### DIRECTIONS:
Copy every line from the records that holds the word "context".

·····

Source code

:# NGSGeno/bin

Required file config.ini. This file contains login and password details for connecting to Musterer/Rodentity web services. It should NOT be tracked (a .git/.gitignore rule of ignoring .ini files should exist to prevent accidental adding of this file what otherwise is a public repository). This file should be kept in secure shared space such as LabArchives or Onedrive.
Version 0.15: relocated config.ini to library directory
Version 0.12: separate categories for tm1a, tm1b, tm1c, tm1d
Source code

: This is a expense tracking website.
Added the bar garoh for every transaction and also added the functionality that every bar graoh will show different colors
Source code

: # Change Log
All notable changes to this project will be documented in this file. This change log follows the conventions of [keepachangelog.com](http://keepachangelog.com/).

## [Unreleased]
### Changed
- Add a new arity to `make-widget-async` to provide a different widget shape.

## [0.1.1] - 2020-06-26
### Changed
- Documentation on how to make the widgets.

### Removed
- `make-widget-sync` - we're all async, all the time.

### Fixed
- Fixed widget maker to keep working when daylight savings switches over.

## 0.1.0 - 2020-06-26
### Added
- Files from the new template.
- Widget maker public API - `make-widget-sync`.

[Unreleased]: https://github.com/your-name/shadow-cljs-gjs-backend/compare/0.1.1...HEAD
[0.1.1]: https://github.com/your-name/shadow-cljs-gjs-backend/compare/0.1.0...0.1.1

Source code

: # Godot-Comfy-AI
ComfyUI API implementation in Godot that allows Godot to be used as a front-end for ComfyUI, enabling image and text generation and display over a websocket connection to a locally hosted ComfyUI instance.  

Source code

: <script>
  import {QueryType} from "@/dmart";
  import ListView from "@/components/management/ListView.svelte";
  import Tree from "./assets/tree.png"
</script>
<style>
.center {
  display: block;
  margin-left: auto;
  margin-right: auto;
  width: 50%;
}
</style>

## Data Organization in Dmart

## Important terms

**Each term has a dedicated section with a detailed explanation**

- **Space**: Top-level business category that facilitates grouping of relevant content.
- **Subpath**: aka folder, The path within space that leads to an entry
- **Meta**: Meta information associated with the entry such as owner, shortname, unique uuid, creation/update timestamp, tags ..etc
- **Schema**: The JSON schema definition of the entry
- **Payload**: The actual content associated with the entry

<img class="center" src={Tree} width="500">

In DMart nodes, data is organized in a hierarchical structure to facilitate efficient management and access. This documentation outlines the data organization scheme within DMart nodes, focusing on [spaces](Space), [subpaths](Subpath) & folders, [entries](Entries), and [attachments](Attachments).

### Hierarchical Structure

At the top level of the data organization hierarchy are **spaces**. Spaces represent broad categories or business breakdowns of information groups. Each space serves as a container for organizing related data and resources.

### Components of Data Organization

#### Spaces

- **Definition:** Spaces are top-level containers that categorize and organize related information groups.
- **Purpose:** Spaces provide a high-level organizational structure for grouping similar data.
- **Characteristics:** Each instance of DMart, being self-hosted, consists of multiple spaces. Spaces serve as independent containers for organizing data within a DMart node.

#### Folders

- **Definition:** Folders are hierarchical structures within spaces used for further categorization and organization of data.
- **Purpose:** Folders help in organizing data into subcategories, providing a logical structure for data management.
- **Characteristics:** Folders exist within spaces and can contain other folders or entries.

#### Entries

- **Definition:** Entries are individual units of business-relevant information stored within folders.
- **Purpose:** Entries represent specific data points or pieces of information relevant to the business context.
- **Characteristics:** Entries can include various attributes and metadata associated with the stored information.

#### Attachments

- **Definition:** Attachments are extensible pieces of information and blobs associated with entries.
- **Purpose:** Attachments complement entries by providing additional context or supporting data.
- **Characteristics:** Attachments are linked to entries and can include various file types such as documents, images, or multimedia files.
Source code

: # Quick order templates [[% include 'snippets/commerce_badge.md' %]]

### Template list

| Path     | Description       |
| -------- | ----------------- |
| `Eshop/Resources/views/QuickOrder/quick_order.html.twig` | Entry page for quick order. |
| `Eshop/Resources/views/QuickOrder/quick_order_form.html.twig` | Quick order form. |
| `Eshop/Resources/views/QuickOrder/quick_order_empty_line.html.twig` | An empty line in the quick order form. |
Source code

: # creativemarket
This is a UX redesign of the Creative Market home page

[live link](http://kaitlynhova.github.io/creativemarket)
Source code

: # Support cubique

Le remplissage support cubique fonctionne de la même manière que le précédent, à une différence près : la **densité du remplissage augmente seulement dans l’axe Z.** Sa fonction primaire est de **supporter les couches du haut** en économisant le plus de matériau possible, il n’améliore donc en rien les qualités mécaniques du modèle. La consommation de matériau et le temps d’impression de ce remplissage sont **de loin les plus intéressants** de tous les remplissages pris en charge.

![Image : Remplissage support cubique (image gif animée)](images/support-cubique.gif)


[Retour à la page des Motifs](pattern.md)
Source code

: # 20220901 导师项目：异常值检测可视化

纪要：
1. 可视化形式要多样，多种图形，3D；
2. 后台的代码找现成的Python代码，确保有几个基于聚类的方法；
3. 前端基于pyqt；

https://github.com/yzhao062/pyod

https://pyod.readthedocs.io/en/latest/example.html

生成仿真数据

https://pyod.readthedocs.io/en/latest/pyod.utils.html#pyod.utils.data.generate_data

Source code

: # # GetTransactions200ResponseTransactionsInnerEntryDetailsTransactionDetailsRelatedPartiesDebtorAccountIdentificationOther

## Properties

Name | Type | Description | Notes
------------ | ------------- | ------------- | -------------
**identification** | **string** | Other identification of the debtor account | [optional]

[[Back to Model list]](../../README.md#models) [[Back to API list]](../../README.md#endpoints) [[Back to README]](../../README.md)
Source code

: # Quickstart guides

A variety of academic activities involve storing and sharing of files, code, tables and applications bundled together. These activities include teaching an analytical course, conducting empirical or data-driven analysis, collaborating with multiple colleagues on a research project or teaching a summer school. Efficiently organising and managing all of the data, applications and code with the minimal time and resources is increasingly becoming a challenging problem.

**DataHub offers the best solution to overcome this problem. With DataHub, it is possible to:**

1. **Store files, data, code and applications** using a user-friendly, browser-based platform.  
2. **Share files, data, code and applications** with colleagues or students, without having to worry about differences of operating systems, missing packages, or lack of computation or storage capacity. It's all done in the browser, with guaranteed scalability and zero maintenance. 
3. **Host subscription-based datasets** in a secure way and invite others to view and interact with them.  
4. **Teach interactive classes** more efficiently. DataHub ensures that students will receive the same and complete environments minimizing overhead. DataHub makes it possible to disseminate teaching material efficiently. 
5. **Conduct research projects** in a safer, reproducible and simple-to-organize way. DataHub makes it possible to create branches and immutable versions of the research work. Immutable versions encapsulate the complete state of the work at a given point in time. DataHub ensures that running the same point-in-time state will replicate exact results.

·····

### SOLUTION TO THIS PROBLEM:
- **Purpose:** Entries represent specific data points or pieces of information relevant to the business context.
- **Purpose:** Attachments complement entries by providing additional context or supporting data.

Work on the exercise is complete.